Top of SUPPLIED DATA
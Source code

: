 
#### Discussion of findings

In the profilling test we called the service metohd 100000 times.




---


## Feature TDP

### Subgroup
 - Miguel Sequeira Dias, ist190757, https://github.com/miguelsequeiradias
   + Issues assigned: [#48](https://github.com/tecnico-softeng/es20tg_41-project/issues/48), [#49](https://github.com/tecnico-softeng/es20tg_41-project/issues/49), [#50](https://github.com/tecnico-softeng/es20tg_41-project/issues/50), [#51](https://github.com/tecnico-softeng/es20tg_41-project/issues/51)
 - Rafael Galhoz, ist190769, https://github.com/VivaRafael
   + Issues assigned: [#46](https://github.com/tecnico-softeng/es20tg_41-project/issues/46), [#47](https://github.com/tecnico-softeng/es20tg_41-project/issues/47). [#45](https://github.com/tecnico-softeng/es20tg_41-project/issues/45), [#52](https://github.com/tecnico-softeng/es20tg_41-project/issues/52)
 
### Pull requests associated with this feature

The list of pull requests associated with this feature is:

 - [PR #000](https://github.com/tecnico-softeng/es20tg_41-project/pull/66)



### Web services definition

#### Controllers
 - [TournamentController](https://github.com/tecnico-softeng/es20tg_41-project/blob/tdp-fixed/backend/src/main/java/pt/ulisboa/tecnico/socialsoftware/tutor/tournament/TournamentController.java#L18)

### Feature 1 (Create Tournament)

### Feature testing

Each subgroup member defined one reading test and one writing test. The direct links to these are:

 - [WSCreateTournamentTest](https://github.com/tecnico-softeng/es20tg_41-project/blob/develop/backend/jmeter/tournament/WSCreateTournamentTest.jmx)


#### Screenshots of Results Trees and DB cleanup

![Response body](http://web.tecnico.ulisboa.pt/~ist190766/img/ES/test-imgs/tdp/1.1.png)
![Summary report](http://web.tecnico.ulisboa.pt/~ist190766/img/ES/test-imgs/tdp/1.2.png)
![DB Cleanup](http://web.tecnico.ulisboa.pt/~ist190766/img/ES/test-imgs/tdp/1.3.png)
Bottom of SUPPLIED DATA
TASK PROMPT —
Output the entries exactly. Leave nothing out.

YOUR RESPONSE —
Source code

: 
#### Discussion of findings

In the profilling test we called the service metohd 100000 times.




---


## Feature TDP

### Subgroup
 - Miguel Sequeira Dias, ist190757, https://github.com/miguelsequeiradias
   + Issues assigned: [#48](https://github.com/tecnico-softeng/es20tg_41-project/issues/48), [#49](https://github.com/tecnico-softeng/es20tg_41-project/issues/49), [#50](https://github.com/tecnico-softeng/es20tg_41-project/issues/50), [#51](https://github.com/tecnico-softeng/es20tg_41-project/issues/51)
 - Rafael Galhoz, ist190769, https://github.com/VivaRafael
   + Issues assigned: [#46](https://github.com/tecnico-softeng/es20tg_41-project/issues/46), [#47](https://github.com/tecnico-softeng/es20tg_41-project/issues/47). [#45](https://github.com/tecnico-softeng/es20tg_41-project/issues/45), [#52](https://github.com/tecnico-softeng/es20tg_41-project/issues/52)
 
### Pull requests associated with this feature

The list of pull requests associated with this feature is:

 - [PR #000](https://github.com/tecnico-softeng/es20tg_41-project/pull/66)



### Web services definition

#### Controllers
 - [TournamentController](https://github.com/tecnico-softeng/es20tg_41-project/blob/tdp-fixed/backend/src/main/java/pt/ulisboa/tecnico/socialsoftware/tutor/tournament/TournamentController.java#L18)

### Feature 1 (Create Tournament)

### Feature testing

Each subgroup member defined one reading test and one writing test. The direct links to these are:

 - [WSCreateTournamentTest](https://github.com/tecnico-softeng/es20tg_41-project/blob/develop/backend/jmeter/tournament/WSCreateTournamentTest.jmx)


#### Screenshots of Results Trees and DB cleanup

![Response body](http://web.tecnico.ulisboa.pt/~ist190766/img/ES/test-imgs/tdp/1.1.png)
![Summary report](http://web.tecnico.ulisboa.pt/~ist190766/img/ES/test-imgs/tdp/1.2.png)
![DB Cleanup](http://web.tecnico.ulisboa.pt/~ist190766/img/ES/test-imgs/tdp/1.3.png)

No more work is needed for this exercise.